Había una vez una liebre y una tortuga. Un día, la liebre, con su característico tono burlesco, y haciendo mofa de la lentitud de la tortuga le dijo:

 

Liebre: ¡Ja, ja, ja! ¿Sabes qué, tortuga? Jamás ganarías una carrera contra mi, soy mucho más rápida que tú.

Tortuga: Puede ser, querida liebre, pero la rapidez no lo es todo para gana una carrera. La constancia es lo que realmente cuenta.

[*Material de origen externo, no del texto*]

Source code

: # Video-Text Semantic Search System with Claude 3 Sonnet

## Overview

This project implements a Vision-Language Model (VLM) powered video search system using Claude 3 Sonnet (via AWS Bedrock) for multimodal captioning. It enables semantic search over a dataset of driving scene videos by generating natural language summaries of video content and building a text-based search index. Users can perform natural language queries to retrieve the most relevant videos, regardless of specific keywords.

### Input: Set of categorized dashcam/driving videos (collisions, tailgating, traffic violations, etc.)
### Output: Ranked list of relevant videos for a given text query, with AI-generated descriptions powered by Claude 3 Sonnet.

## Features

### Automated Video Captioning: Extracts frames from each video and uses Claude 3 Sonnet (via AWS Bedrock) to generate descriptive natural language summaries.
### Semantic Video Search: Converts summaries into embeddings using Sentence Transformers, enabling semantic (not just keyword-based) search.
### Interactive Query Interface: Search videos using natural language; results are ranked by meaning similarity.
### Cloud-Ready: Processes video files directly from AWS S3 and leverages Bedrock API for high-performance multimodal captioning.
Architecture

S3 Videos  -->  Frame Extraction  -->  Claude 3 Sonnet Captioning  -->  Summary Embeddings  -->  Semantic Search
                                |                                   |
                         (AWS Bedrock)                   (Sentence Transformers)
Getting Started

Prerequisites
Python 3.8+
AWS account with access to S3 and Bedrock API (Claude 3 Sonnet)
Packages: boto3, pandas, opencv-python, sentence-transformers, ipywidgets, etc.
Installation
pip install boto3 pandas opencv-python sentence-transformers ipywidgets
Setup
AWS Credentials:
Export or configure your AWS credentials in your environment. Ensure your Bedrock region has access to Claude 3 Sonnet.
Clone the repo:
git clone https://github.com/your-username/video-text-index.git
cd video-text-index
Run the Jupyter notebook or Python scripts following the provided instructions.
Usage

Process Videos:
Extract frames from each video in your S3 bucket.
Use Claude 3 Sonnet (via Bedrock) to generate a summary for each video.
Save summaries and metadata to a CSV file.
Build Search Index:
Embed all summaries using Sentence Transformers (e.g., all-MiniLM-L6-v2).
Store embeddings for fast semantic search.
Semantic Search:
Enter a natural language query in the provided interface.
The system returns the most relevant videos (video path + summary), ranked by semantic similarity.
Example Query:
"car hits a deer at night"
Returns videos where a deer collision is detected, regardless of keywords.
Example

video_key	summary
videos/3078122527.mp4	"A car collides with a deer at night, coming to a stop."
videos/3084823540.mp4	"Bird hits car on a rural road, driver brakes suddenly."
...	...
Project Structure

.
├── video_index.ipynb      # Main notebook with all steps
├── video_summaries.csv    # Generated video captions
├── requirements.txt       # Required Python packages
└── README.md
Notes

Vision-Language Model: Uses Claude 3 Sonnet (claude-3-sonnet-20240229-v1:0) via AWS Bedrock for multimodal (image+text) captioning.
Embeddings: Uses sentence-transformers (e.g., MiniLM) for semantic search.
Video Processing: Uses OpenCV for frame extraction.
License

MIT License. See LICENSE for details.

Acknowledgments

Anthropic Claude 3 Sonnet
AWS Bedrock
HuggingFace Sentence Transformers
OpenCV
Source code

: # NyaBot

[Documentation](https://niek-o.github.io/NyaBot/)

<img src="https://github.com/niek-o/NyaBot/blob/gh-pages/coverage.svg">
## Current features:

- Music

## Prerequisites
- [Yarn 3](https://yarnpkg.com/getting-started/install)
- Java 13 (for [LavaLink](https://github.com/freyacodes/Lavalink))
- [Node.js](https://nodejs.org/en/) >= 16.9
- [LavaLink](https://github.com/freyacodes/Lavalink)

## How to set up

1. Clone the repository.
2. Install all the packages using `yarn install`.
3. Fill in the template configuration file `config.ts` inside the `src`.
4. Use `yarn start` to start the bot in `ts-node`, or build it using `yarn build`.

Liebre: ¡Bah! Eso es una tontería. Para demostrarte que soy mucho más rápida que tu, te reto a que corramos una carrera desde aquí hasta aquel árbol que hay tras el arrollo.

Cuento de la liebre y la tortuga

Y así, la carrera comenzó. La liebre saltaba y brincaba a toda velocidad, haciendo gala de sus fuertes y rápidas patas, mientras que la tortuga, con su caparazón a cuestas, y con sus pequeñas patitas, avanzaba lenta pero segura.

En un momento determinado, la liebre, llena de confianza, decidió pararse a tomar un descanso. Mientras tanto, la tortuga decidió no parar, y siguió adelante sin detenerse.

La liebre se echó a descansar, pensando que había ganado la carrera. Pero lo que ocurrió fue todo lo contrario, mientras la liebre había estado dormida, la tortuga había adelantado a la liebre, y había llegado al árbol antes que ella.

Liebre: ¡No puede ser! ¿Cómo es posible que hayas ganado la carrera, tortuga?

Tortuga: La constancia es lo que realmente cuenta, amigo. No te rindas nunca y siempre sigue adelante sin importar cuán lento avances, porque siempre llegarás a tu meta.

La moraleja de esta historia es que la constancia y la determinación son valores más importantes que la velocidad o la habilidad. Si te esfuerzas y trabajas duro, puedes lograr lo que quieras en la vida.